If content marketers want to stand out from the crowd, they need to be big and bold.

Fifteen years ago, when social media and blogging were just catching on, you could dominate your industry just by being on social media and having a blog.

Nowadays, you can’t not be online. You will be absolutely crushed by those companies that do. Imagine being dominated by another company that blogs once every three months and tweets every two weeks.

How embarrassing.

Enough With the 101-Level Content

That means creating stellar content. You can’t write the same introductory 101-level garbage that everyone else is. It’s been overdone, and you’re not going to stand out.

Do a quick Google search for your job or industry and the word “secrets.” Go ahead, I’ll wait.

. . .

How many results showed up? How many of them said the same thing over and over and over?

As you perused the results, were the top results from well-established brands with a major online presence and thousands of articles? Of course, they were. No one is going to supplant them without a lot of time, money, and effort. A lot of it.

When I did a search for “content marketing secrets,” not only were there 114 million results, but number one on the list was Hubspot, and the top info card was from ClassyCareerGirl.com.

So what sort of chance do I have of trying to rank #1 for that particular keyword? I would need to start a campaign that would take 80 hours per week, generate thousands of articles, and I would spend years doing social media promotion, and I would still be behind.

So rather than repeating that effort and writing the 114,000,001st “content marketing secrets” article, why not do something bolder?
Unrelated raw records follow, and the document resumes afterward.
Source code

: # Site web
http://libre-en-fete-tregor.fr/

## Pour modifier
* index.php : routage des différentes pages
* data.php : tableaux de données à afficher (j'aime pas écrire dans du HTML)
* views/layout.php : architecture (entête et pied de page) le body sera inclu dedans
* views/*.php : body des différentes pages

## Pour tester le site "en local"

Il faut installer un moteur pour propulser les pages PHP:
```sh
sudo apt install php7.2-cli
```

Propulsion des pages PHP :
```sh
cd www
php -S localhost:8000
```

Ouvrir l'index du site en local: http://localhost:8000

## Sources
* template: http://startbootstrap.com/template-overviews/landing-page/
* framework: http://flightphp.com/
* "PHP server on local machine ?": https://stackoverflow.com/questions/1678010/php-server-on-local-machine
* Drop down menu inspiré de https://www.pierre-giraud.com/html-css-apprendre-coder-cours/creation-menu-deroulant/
Be Bold In Your Content Marketing

I’d love to see content marketers be big and brassy with their efforts. Don’t just limit yourself to blog articles. Do something out of the ordinary, something more challenging that not everyone else does. For example, you could:

  • Write a book on your subject. Not just a 30-page ebook either, but a serious tome about your specialist subject. Nothing says, “I know a lot about this” like a book.
  • Write a NOVEL about your subject. Remember The One-Minute Manager and Who Moved My Cheese? Those are technically non-fiction books called business parables. They’re stories that teach lessons through storytelling, not a dry recitation of facts. I’m currently working on a business parable for a client about his leadership philosophy.
  • Record a podcast. Some of the best practitioners in their field have podcasts, which is how they become leaders in their brands. There are podcasts on marketing, manufacturing, entrepreneurship, dental practice, and accounting. If you can think of it, chances are there’s a podcast. But there’s not your podcast.*
  • Write a graphic novel. I’d love to see a bank or wealth management firm teach kids about financial literacy, but with a graphic novel. Everyone’s got books and lesson plans to teach financial literacy, but no one has done it with a comic book. Now that’s bold!
  • Orson Welles directing The Mercury Theater On The Air.
  • Create an audio drama. If you’ve ever listened to old-time radio or modern audio drama (same thing, different names), then you understand the power of audio storytelling. Create characters, create a conflict (plot), and build a story around it. Hell, Matt Damon and Ben Affleck made a movie about a shoe! So don’t tell me you can’t tell a story about your field.
  • Better yet, make it an episodic soap opera. I would absolutely listen to a podcast about life at an insurance company that insures against superhero damage. You could use each episode to explain a small bit about the insurance industry — Acts of God, natural disasters, etc. — but make it fun to listen to as well.
  • Make a movie. See above about Damon and Affleck’s “Air.”
  • Do a weekly video series. Rand Fishkin, founder of Moz and Wil Wheaton lookalike, established himself as the King of SEO with his weekly Whiteboard Friday videos, which Moz continued with after Rand left the company. Create weekly whiteboard videos that show you explaining a particular topic or concept to your audience.

* Tip: Podcasts make great sales tools. Invite your sales prospects to be interviewed on your podcast. They may not take your sales call, but they’ll be happy to be on your podcast. And they’ll remember you and what you do later.

That’s how you can be bold. That’s how you can make content that’s better than the average, run-of-the-mill content that’s burying all the good stuff. You can make things that stand out and catch people’s attention in a way that regular blog articles — like this one, I know — just can’t do.

And if you have any questions about book writing, blogging, writing audio dramas, podcasting, or content marketing in general, let me know. I’ve done all of that, and am happy to give advice and recommendations.

Photo credit: McFadden Publications, Feb. 1939 (Wikimedia Commons, Public Domain)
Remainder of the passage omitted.